GIVEN ENTRIES Start Marker

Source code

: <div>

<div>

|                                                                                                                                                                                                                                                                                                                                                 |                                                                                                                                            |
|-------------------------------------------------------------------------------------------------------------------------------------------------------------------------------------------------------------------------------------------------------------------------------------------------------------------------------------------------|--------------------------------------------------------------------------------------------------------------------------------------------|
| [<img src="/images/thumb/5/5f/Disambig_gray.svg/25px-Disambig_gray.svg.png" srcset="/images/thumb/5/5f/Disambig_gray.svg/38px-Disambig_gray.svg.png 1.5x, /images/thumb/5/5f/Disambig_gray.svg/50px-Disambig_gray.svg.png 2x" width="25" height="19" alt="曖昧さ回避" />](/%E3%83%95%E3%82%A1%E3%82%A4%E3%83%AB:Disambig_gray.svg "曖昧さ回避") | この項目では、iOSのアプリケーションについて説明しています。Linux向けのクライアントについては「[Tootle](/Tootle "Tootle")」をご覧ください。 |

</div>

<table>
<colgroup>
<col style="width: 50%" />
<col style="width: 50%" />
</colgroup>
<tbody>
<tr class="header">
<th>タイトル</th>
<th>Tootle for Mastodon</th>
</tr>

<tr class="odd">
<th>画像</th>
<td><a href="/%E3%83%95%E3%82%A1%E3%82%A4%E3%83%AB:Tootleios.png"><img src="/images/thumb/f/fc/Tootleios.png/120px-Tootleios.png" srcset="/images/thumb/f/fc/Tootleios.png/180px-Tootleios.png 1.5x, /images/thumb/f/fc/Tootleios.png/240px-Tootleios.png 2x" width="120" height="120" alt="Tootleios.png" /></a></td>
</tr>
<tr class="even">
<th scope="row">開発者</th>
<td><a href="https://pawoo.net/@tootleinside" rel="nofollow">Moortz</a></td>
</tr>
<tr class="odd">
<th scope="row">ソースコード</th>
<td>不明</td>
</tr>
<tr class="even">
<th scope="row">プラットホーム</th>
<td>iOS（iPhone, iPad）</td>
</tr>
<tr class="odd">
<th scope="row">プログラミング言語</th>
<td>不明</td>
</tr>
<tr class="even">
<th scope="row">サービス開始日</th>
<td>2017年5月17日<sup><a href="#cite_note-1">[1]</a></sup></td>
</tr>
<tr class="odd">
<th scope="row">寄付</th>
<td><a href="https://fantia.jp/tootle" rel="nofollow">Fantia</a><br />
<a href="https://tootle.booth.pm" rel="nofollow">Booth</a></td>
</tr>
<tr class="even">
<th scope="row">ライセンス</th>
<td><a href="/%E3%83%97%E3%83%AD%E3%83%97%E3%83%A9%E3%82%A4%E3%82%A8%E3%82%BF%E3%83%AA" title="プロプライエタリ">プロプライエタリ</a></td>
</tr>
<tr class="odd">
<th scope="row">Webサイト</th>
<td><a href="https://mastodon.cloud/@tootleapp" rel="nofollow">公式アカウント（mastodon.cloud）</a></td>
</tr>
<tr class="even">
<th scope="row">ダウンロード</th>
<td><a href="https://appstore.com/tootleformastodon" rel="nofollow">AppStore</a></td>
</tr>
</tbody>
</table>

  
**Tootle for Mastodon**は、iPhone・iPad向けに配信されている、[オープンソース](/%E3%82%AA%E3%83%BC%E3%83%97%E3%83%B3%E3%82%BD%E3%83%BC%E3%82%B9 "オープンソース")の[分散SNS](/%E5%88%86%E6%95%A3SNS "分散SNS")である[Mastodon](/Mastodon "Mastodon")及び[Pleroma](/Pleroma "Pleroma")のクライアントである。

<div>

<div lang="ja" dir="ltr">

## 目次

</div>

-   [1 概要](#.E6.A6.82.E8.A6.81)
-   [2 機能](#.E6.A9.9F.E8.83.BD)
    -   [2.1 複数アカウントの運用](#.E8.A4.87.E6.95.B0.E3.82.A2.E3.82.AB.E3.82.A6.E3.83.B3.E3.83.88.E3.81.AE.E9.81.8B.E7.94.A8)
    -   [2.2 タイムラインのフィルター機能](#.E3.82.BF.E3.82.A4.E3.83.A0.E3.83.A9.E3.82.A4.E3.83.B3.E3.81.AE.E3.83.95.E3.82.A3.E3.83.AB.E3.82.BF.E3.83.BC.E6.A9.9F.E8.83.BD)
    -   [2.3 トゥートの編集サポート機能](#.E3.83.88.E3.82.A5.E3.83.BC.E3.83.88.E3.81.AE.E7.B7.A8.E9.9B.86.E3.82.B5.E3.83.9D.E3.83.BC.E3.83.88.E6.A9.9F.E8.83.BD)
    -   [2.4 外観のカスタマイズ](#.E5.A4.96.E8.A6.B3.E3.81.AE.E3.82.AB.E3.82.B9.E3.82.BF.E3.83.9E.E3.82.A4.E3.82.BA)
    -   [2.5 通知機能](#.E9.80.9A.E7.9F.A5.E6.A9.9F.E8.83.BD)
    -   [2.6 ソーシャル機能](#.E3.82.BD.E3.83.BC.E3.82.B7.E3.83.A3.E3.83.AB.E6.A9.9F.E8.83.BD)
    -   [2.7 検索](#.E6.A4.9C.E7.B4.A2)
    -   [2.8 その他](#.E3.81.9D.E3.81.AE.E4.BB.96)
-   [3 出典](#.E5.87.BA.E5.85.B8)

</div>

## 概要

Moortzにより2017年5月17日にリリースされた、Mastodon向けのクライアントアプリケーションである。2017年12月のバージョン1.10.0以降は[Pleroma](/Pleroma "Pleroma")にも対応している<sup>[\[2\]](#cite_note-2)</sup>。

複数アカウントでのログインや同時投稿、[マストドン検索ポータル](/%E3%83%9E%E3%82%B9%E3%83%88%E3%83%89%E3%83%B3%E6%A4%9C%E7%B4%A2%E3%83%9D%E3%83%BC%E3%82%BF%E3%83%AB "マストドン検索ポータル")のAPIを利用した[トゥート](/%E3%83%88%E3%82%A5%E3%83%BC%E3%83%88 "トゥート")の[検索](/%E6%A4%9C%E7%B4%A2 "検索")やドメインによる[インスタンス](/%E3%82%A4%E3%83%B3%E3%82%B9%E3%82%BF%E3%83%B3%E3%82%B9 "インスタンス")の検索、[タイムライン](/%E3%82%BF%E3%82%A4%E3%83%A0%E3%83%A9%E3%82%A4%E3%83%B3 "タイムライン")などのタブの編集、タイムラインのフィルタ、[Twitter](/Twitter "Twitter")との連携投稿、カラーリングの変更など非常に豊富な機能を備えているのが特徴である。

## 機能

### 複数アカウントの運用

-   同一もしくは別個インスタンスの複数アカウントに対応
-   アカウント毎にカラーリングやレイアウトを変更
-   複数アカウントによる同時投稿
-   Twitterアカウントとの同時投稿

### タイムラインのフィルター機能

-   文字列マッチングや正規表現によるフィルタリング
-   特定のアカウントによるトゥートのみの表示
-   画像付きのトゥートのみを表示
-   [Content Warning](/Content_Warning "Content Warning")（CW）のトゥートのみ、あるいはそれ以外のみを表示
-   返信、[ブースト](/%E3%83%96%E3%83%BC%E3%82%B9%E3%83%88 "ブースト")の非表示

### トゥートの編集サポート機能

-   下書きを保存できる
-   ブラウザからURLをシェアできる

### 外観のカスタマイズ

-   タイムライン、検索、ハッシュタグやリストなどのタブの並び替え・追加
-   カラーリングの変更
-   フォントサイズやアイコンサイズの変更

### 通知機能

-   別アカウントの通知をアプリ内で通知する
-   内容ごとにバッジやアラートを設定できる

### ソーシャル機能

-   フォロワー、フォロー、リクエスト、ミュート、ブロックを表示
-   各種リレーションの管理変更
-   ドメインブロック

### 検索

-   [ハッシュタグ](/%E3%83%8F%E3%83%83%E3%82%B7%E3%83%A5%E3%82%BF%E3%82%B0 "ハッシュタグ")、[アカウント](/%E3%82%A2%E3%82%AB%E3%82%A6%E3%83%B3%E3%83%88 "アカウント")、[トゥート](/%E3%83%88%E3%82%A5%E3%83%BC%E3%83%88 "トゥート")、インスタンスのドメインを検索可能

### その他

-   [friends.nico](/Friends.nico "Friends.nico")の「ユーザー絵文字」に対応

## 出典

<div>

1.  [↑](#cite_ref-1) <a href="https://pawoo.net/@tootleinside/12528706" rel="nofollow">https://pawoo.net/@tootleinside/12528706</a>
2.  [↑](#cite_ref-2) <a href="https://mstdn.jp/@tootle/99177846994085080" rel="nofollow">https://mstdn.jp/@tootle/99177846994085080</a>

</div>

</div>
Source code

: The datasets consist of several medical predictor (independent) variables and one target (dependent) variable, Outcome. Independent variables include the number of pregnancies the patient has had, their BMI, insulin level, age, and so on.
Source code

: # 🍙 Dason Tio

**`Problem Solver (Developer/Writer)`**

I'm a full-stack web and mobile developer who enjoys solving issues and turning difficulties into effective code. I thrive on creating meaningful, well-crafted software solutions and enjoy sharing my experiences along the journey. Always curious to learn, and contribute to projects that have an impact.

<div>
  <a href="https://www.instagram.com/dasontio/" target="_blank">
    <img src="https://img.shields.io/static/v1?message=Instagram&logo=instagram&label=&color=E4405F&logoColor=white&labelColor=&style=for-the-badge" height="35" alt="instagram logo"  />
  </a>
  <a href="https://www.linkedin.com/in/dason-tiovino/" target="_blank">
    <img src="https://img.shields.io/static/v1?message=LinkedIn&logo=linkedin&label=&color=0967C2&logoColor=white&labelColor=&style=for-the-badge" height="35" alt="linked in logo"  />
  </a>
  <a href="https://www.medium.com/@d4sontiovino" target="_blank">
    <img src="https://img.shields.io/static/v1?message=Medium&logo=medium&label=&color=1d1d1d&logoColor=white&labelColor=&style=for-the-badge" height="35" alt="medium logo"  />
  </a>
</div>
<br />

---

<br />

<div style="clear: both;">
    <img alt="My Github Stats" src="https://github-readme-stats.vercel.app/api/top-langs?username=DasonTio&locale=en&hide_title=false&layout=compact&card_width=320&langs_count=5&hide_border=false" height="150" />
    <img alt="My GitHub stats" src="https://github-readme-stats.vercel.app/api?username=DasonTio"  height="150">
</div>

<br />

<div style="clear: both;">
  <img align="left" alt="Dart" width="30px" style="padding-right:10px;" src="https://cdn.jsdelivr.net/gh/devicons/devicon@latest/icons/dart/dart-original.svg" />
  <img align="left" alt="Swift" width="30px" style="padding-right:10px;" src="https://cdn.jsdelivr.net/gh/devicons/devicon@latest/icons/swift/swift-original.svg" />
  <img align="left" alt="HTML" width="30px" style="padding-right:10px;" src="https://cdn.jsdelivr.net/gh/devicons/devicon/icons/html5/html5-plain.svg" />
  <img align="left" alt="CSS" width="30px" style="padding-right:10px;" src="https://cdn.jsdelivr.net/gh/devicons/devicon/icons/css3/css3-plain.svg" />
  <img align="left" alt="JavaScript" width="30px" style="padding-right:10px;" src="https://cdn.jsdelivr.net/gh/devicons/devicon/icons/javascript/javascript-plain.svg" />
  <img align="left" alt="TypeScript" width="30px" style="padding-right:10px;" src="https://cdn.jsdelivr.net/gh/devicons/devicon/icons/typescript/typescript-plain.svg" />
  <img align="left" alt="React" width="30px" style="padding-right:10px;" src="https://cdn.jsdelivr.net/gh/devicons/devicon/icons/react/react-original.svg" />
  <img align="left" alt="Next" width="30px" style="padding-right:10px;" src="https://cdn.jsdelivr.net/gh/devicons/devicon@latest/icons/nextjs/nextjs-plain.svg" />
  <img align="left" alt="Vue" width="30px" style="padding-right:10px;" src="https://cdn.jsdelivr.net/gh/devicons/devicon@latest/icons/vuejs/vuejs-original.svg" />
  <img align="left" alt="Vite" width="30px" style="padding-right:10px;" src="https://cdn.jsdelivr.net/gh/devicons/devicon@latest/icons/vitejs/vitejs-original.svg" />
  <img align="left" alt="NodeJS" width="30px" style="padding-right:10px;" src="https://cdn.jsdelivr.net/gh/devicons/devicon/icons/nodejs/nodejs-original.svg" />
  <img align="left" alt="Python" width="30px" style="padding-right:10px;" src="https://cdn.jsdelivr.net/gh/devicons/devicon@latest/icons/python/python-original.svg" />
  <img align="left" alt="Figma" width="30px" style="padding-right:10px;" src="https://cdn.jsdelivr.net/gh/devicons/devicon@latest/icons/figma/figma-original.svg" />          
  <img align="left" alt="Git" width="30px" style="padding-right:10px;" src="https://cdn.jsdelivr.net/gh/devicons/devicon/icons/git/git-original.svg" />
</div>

GIVEN ENTRIES End Marker
GIVEN ENTRIES Start Marker

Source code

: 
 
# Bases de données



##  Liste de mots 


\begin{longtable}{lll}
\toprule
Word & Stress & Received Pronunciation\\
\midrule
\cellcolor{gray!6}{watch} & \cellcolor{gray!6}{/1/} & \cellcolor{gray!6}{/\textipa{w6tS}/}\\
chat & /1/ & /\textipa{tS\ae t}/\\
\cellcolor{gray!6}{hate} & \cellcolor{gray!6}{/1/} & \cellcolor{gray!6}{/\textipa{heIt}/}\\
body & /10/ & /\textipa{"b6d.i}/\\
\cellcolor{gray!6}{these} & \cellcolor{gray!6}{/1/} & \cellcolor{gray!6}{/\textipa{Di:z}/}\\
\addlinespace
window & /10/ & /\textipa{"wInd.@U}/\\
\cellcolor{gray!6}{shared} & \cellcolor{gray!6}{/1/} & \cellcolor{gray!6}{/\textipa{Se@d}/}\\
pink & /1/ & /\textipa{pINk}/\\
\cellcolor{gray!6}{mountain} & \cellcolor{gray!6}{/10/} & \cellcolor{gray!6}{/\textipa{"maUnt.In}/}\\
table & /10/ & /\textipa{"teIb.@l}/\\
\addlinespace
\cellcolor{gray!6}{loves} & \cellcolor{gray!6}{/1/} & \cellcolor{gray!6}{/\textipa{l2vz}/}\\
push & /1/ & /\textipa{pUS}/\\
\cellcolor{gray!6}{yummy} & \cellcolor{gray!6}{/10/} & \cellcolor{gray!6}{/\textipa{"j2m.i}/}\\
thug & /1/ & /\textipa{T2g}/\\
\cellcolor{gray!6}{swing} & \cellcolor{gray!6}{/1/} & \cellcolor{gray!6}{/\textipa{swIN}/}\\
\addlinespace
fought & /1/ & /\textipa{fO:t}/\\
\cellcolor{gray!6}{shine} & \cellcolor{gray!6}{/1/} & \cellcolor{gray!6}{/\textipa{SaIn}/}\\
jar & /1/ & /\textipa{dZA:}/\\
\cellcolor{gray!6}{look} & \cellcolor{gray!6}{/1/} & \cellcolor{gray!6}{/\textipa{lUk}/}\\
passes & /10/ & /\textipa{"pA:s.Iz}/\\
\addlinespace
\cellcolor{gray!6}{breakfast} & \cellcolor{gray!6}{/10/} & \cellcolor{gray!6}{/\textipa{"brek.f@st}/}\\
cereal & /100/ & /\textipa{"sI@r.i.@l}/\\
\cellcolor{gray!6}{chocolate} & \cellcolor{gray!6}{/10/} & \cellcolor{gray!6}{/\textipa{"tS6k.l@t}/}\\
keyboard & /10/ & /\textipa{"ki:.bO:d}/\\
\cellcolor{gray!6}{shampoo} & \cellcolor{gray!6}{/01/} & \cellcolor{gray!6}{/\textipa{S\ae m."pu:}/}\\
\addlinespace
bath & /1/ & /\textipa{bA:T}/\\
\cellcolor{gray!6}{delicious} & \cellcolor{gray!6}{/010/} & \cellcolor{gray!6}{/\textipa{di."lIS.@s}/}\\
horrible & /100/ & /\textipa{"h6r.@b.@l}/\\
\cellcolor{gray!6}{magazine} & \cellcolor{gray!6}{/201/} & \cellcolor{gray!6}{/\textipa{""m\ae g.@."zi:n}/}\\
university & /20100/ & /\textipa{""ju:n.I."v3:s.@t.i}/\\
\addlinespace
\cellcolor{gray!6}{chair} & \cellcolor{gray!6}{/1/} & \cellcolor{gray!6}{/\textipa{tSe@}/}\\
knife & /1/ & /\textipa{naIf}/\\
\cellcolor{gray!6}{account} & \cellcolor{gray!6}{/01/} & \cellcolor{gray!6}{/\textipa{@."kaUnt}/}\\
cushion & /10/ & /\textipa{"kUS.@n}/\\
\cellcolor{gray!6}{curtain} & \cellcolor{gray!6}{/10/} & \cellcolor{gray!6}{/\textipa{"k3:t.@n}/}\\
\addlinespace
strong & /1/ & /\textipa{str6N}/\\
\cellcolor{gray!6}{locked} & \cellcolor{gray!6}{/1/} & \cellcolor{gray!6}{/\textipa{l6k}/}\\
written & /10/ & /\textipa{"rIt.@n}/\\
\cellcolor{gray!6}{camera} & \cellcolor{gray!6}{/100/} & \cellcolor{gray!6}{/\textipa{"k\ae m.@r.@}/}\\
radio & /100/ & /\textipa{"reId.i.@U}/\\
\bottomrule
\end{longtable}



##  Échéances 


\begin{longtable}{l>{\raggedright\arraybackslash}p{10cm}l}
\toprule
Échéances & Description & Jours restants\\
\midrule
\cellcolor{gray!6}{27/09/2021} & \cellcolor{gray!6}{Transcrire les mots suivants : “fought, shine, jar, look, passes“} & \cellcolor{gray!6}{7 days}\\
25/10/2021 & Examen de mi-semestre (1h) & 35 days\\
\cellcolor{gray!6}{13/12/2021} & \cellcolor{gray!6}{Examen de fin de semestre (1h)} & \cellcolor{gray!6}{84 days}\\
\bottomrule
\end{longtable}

GIVEN ENTRIES End Marker

WORK TO BE COMPLETED: Give the count of lines in the entries above that hold the word "days", with no other words.

SOLUTION FOR THIS TASK: 3